Surendranath Dwivedy was born on 11 February 1913 in the village Khandasahi under Salepur Police Station in the district of Cuttack, Orissa. He comes of a lower middle class Brahmin family. His father, Maguni Dwivedy, was an agriculturist. His mother’s name was Labh- mi Devi. Surendranath married in 1948, Gayatri Devi, daughter of Antaryani Panda, a well-known nationalist worker in Orissa.

Surendranath Dwivedy did not have much formal education, being drawn into politics quite early in life. While a student at the Ravenshaw Collegiate School, Cuttack, he joined the Civil Disobedience Movement in 1930, which abruptly ended his formal education. Later on, however, in spite of his busy political life, he read extensively not only Oriya but also English and European literature. He was deeply influenced by the writings of Swami Vivekananda, Rabindra Nath Tagore, Romain Rolland, George Bernard Shaw, Sidney and Beatrice Webb, H. G. Wells, Aldous Huxley, Maxim Gorky, Karl Marx and Leon Trotsky. Besides numerous journalistic writings, he has written a book, ‘Asia on the Path of Socialism’, and has also translated into Oriya some of the writings of Jawaharlal Nehru.

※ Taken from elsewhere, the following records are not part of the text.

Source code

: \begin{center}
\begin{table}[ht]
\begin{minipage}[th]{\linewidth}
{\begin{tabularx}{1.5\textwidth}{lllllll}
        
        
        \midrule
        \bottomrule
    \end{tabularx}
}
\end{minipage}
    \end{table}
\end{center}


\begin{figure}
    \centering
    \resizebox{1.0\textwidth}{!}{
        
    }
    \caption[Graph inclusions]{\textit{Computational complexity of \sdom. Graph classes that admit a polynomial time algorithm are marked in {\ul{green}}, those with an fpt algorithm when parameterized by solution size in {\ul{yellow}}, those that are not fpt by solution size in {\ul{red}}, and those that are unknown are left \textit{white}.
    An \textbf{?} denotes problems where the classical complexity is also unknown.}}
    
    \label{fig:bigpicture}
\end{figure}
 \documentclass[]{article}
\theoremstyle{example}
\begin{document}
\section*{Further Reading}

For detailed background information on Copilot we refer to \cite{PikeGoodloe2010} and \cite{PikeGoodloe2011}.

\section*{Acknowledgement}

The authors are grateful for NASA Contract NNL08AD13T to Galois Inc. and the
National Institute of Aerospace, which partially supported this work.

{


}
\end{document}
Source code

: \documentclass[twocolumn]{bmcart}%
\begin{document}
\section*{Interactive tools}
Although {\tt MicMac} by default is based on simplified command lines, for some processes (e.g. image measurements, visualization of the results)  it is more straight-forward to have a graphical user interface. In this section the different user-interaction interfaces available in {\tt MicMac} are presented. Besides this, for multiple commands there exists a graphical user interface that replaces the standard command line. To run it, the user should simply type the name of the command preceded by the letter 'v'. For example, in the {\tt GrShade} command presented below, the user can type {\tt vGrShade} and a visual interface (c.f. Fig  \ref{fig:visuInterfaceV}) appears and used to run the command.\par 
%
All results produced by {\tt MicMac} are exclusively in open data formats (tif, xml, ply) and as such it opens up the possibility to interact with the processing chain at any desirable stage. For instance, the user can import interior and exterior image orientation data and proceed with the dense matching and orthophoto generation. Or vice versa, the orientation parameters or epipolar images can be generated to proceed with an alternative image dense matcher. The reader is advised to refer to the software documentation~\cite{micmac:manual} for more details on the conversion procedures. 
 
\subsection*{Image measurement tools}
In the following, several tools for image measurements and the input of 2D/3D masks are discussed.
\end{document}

His political initiation was during the Civil Disobedience Movement in 1930, in which he courted imprisonment. He came into prominence at quite an early age. In the thirties he chose the Peasants front as his sphere of work, and was General Secretary of the Peasants’ Organisation in Orissa from 1933 to 1938. He was also active in the popular movement in the Princely States of Orissa from 1938 to the merger of the States in 1947. From 1940 to 1948 he was the General Secretary of the Pradesh Congress Committee and also a member of the All-India Congress Committee. He joined the Quit India Movement in 1942 and was one of the leaders of the movement in Orissa. He was arrested and sentenced to six years rigorous imprisonment.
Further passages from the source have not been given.